■ **Your instructions**: Search the records for "como". Report every line where it occurs.

Stored data

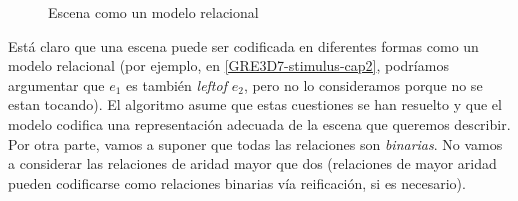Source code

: \begin{figure}[ht]
\begin{minipage}[b]{0.6\linewidth}
\caption{Escena como un modelo relacional}
\label{GRE3D7-stimulus-graph}
\end{minipage}
\end{figure}

Est\'a claro que una escena puede ser codificada en diferentes formas como un
modelo relacional (por ejemplo, en \ref{GRE3D7-stimulus-cap2}, podr\'{i}amos argumentar que
$e_1$ es tambi\'en \emph{leftof} $e_2$, pero no lo consideramos porque no se estan 
tocando). El algoritmo asume que estas cuestiones se han resuelto y que el modelo codifica una representaci\'on adecuada de la escena que
queremos describir. Por otra parte, vamos a suponer que todas las relaciones son
\emph{binarias}. No vamos a considerar las relaciones de aridad mayor que
dos (relaciones de mayor aridad pueden codificarse como relaciones binarias v\'{i}a
reificaci\'on, si es necesario).\\

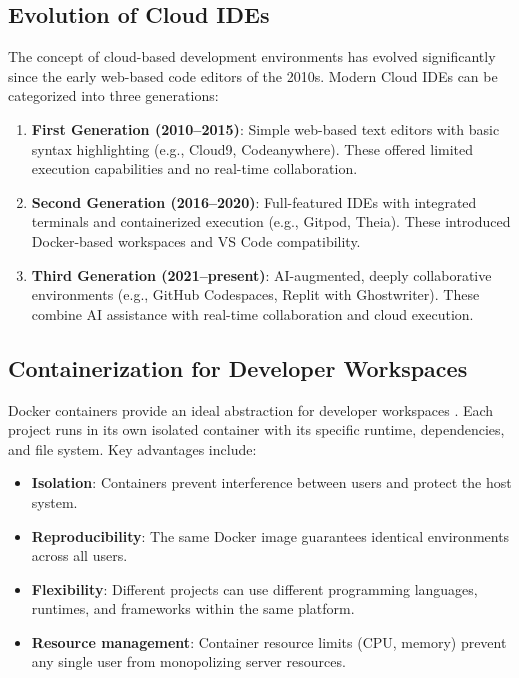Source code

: \documentclass[12pt,a4paper,oneside]{report}
\begin{document}
\subsection{Evolution of Cloud IDEs}

The concept of cloud-based development environments has evolved significantly since the early web-based code editors of the 2010s. Modern Cloud IDEs can be categorized into three generations:

\begin{enumerate}[label=\arabic*.]
    \item \textbf{First Generation (2010--2015)}: Simple web-based text editors with basic syntax highlighting (e.g., Cloud9, Codeanywhere). These offered limited execution capabilities and no real-time collaboration.
    \item \textbf{Second Generation (2016--2020)}: Full-featured IDEs with integrated terminals and containerized execution (e.g., Gitpod, Theia). These introduced Docker-based workspaces and VS Code compatibility.
    \item \textbf{Third Generation (2021--present)}: AI-augmented, deeply collaborative environments (e.g., GitHub Codespaces, Replit with Ghostwriter). These combine AI assistance with real-time collaboration and cloud execution.
\end{enumerate}

\subsection{Containerization for Developer Workspaces}

Docker containers provide an ideal abstraction for developer workspaces \cite{sun2022, kaur2021}. Each project runs in its own isolated container with its specific runtime, dependencies, and file system. Key advantages include:

\begin{itemize}
    \item \textbf{Isolation}: Containers prevent interference between users and protect the host system.
    \item \textbf{Reproducibility}: The same Docker image guarantees identical environments across all users.
    \item \textbf{Flexibility}: Different projects can use different programming languages, runtimes, and frameworks within the same platform.
    \item \textbf{Resource management}: Container resource limits (CPU, memory) prevent any single user from monopolizing server resources.
\end{itemize}
\end{document}
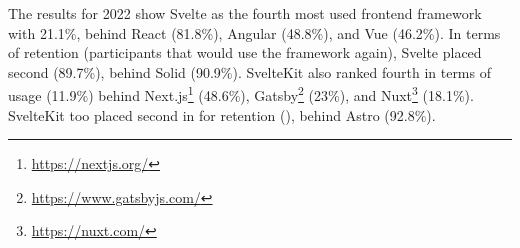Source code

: The results for 2022 show Svelte as the fourth most used frontend framework with 21.1\%, behind React (81.8\%), Angular (48.8\%), and Vue (46.2\%). In terms of retention (participants that would use the framework again), Svelte placed second (89.7\%), behind Solid (90.9\%). SvelteKit also ranked fourth in terms of usage (11.9\%) behind Next.js\footnote{\url{https://nextjs.org/}} (48.6\%), Gatsby\footnote{\url{https://www.gatsbyjs.com/}} (23\%), and Nuxt\footnote{\url{https://nuxt.com/}} (18.1\%). SvelteKit too placed second in for retention (), behind Astro (92.8\%).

■ **Result of this exercise**:
\caption{Escena como un modelo relacional}
Est\'a claro que una escena puede ser codificada en diferentes formas como un
dos (relaciones de mayor aridad pueden codificarse como relaciones binarias v\'{i}a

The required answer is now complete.